Oh, and look, lying about what the experts say. That's familiar too.

And then there's the dead lake -- all style and no substance:

Sarah Palin’s dead lake

Every morning she’s at home here, Sarah Palin wakes up to a postcard view from her lakeside home. Out the windows of her two-story wood-framed house stretch the serene, birch-lined waters of Lake Lucille. Ducks go gliding by the red-and-white Piper Cub floatplane docked outside. With the snow-frosted Chugach and Talkeetna mountains looming in the distance, the scene seems to define the Alaska that Palin celebrates: rugged, majestic, unspoiled.

And, yet, the lake Sarah Palin lives on is dead.

“Lake Lucille is basically a dead lake — it can’t support a fish population,” said Michelle Church, a Mat-Su Valley borough assembly member and environmentalist. “It’s a runway for floatplanes.”

Palin recently told the New Yorker magazine that Alaskans “have such a love, a respect for our environment, for our lands, for our wildlife, for our clean water and our clean air. We know what we’ve got up here and we want to protect that, so we’re gonna make sure that our developments up here do not adversely affect that environment at all. I don’t want development if there’s going to be that threat to harming our environment.”

But as mayor of her hometown, say many local critics, Palin showed no such stewardship.


Proof's in the pudding, folks.

Thursday, October 09, 2008

Ambien, Amnesia, and a McCain Presidency

Holy crap.

An Ambien amnesia presidency

So why does McCain taking Ambien matter? Lots of people take sleeping medication. It's prescribed by a doctor, so it must be okay.

Sure, but lots of people don't have to worry about being drugged up on Ambien and getting a call at 3AM that affects the lives of 300+ million people.


. . . .

More disturbingly, in a crisis, how is the White House staff supposed to know if the President is truly aware of what's going on or not? Whether he's under an Ambien haze or truly himself? I've had a couple of experiences with people in exactly this situation, under the influence of sleeping pills, and the reality is you can't tell that they're under the influence. I've had a face-to-face conversation with someone who had taken Ambien and not fallen asleep - the next day they didn't remember any of the hour long discussion. The scary part? I had no idea that I was speaking to someone who wasn't fully conscious.
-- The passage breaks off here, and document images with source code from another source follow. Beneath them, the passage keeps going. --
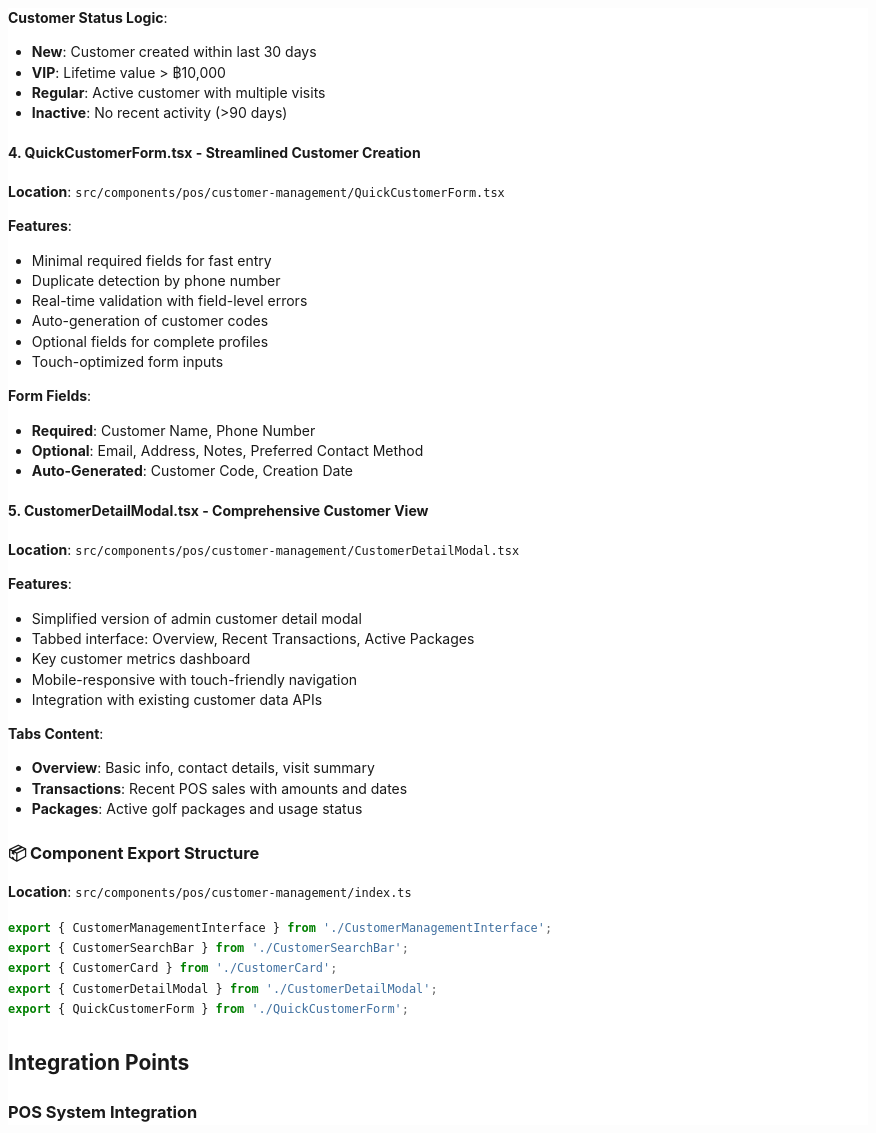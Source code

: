 **Customer Status Logic**:
- **New**: Customer created within last 30 days
- **VIP**: Lifetime value > ฿10,000
- **Regular**: Active customer with multiple visits
- **Inactive**: No recent activity (>90 days)

#### 4. **QuickCustomerForm.tsx** - Streamlined Customer Creation
**Location**: `src/components/pos/customer-management/QuickCustomerForm.tsx`

**Features**:
- Minimal required fields for fast entry
- Duplicate detection by phone number
- Real-time validation with field-level errors
- Auto-generation of customer codes
- Optional fields for complete profiles
- Touch-optimized form inputs

**Form Fields**:
- **Required**: Customer Name, Phone Number
- **Optional**: Email, Address, Notes, Preferred Contact Method
- **Auto-Generated**: Customer Code, Creation Date

#### 5. **CustomerDetailModal.tsx** - Comprehensive Customer View
**Location**: `src/components/pos/customer-management/CustomerDetailModal.tsx`

**Features**:
- Simplified version of admin customer detail modal
- Tabbed interface: Overview, Recent Transactions, Active Packages
- Key customer metrics dashboard
- Mobile-responsive with touch-friendly navigation
- Integration with existing customer data APIs

**Tabs Content**:
- **Overview**: Basic info, contact details, visit summary
- **Transactions**: Recent POS sales with amounts and dates
- **Packages**: Active golf packages and usage status

### 📦 Component Export Structure
**Location**: `src/components/pos/customer-management/index.ts`

```typescript
export { CustomerManagementInterface } from './CustomerManagementInterface';
export { CustomerSearchBar } from './CustomerSearchBar';
export { CustomerCard } from './CustomerCard';
export { CustomerDetailModal } from './CustomerDetailModal';
export { QuickCustomerForm } from './QuickCustomerForm';
```

## Integration Points

### POS System Integration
To me, it was like having a regular conversation and I had no idea the person across from me was completely out of it. The prospect of a President "sleep-driving" the country on Ambien is terrifying.


So let's not elect him.

Sympathetic but Miffed

You know, I understand how it can be on the IT side when customer's email or some other service doesn't work. I've been there, staring at a computer program (more often than not, in my area, rather than a server) that steadfastly refuses to work FOR NO REASON. Literally. You're standing there saying to yourself, "well, sh**, it worked yesterday. What changed?"
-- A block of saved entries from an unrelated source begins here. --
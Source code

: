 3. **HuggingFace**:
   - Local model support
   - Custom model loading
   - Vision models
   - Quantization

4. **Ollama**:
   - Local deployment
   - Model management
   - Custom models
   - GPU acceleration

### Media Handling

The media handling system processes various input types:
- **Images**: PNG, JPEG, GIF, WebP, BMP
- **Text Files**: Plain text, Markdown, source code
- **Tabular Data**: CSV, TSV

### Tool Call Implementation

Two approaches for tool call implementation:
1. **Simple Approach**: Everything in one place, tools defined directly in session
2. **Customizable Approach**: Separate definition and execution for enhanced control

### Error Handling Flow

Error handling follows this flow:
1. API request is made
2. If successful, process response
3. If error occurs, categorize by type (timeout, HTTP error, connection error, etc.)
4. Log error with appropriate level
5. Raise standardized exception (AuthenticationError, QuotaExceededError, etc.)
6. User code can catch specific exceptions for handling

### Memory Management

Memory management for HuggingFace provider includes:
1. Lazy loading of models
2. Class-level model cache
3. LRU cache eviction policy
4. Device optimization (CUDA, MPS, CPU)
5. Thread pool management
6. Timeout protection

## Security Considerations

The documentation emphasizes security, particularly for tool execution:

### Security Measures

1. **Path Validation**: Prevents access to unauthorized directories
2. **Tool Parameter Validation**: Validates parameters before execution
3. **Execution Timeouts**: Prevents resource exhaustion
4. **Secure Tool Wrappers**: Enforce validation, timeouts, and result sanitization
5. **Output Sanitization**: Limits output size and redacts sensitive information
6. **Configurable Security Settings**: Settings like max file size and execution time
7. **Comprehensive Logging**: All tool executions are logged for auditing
But. My personal email has been out for 2? 3? days? Possibly since Monday. My work accounts are fine, but that's not where I get the bulk of my email. What this means is my personal interaction is being reduced to near-zero, and I can't tell anyone except by posting on this blog.[*]

It's strange, too, realizing I've moved from one "firefighting" profession to another. in IT, you put out fires, and, if you're really lucky, maybe prevent some. Lawyers, yeah, it's mostly fires. IT people mostly get ignored until something breaks. And they get pizza, sometimes. Lawyers? Well, we get to be the butts of jokes about how it would be great if we were all dead. This is not a step up.

Sigh.

Sunday, October 05, 2008

I do have to say, about this election

There is the fun of shocking the unwary with "Sarah Palin is from my hometown."